Sudan’s Salva Kiir has scant experience
By TANALEE SMITH
KHARTOUM, Sudan, Aug 10, 2005 (AP) — He battled the northern government through 21 years of civil war, founded the southern rebel movement at the side of the beloved John Garang and strategized many military successes in the long fight for autonomy.
Now, after Garang’s death in a helicopter crash, Lt. Gen. Salva Kiir Mayardit is stepping into his shoes. On Thursday, the commander of the Sudan People’s Liberation Army will be inaugurated as Sudan’s first vice president and president of the new, autonomous southern government, part of a peace deal power-sharing arrangement between north and south.
The job comes with a particular twist: Kiir must make unity with the north attractive to southerners – even though he himself has called for secession.
While Kiir has no political experience, analysts and diplomats say he’s up to the challenge. And his popularity in southern Sudan could prove to be the glue that holds the country together.
“I know him as somebody who thinks before he takes a decision, but when he takes a decision, he sticks with it,” said Jan Pronk, the United Nations representative in Sudan. “I know him as somebody who has the respect of all the commanders (in the SPLA) and who has respect also from the people in Khartoum because he is a strong military commander.”
Kiir also is known for having a cool head and being able to resolve disputes.
“The man is no slouch intellectually, and he is a leader,” said Roger Winter, the U.S. special representative to Sudan. “He’s his own man, a successful man, a well-liked man in the movement, he’s got a broad following, he’s got a different set of experiences . . . In spite of the fact that he’s a military man, he’s also got a reputation for being collegial in the way he does business. We all know that wasn’t always Dr. John’s (Garang’s) trait.”
In the rebel movement that was known for various splits since it was organized in 1983, Kiir stands out as one who never challenged Garang – declaring himself a fighter, not a politician.
A member of the Dinka tribe, southern Sudan’s largest, Kiir joined the separatist Anyanya movement as a teenager in the 1960s. When that rebellion ended with a peace deal in 1972, he joined the Sudanese army and rose to the rank of captain.
But in 1983, he joined with Garang in deserting from the army and forming the Sudan People’s Liberation Movement/Army, a group that fought for autonomy for the mainly animist and Christian south from the Islamic-dominated northern government.
Kiir – who had more military experience than Garang – was relied on heavily in fighting. Many of the SPLA’s biggest successes in battle were attributed to his leadership, and in 1999 he was made the rebel army’s chief of staff.

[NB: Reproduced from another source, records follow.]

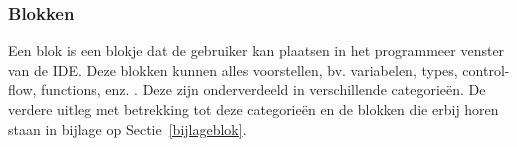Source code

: \documentclass[]{article}
\begin{document}
\subsubsection{Blokken}
\label{primitive}
Een blok is een blokje dat de gebruiker kan plaatsen in het programmeer venster van de IDE. Deze blokken kunnen alles voorstellen, bv. variabelen, types, control-flow, functions, enz. . Deze zijn onderverdeeld in verschillende categorie\"en. De verdere uitleg met betrekking tot deze categorie\"en en de blokken die erbij horen staan in bijlage op Sectie~\ref{bijlageblok}.
 
 
\end{document}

He also was a key player in early peace negotiations, leading the southern team to Machakos, Kenya, in 2002 and signing a protocol under which the south was granted the right to hold a referendum on self-determination six years after the signing of a peace agreement – an event finally happened in January.
Kiir was absent from later stages of the negotiations under which the south was granted rights to its natural wealth – oil – and power-sharing in the central government, including giving the post of vice president to the SPLM leader.
Shortly after Garang took office, he named Kiir, his longtime deputy, as vice president of the government of southern Sudan.
In the days since Garang’s death July 30, Kiir has promised to continue the late leader’s vision for Sudan through implementation of the comprehensive peace agreement. Garang had always said he wanted a unified Sudan, with more autonomy for the south.
Kiir, however, was known to favour a separate state in southern Sudan, an ideology that makes him popular in the south. A recent USAID survey said about 96 per cent of southerners want to secede.
The peace agreement, with its power-sharing measures, is supposed to help make unity more attractive to southerners before they hold their referendum on secession in 2011.
Kiir has always been popular in the south. As recently as December, there was a near split within the SPLM when it was rumoured Garang might remove Kiir as chief of staff.
Ghazi Salahuddin Atabani, a former presidential adviser in the peace talks and now head of a think tank, said Kiir’s calm temperament would help him.
“Those dealing with him are always at ease, more than they used to be in the presence of Garang,” Atabani told Al-Wan newspaper. “Therefore, he is more capable of handling a political action with wisdom and would be able to unify the southerners.”
But Atabani said that Kiir would also have to devote time to northern issues and cultivating international contacts – to becoming a politician – lest he face difficulties in the national unity government, which includes President Omar al-Bashir and Vice President Ali Osman Mohammed Taha.
“It takes three to tango in this government, and you can’t do it very well with one of them limping,” Atabani told The Associated Press.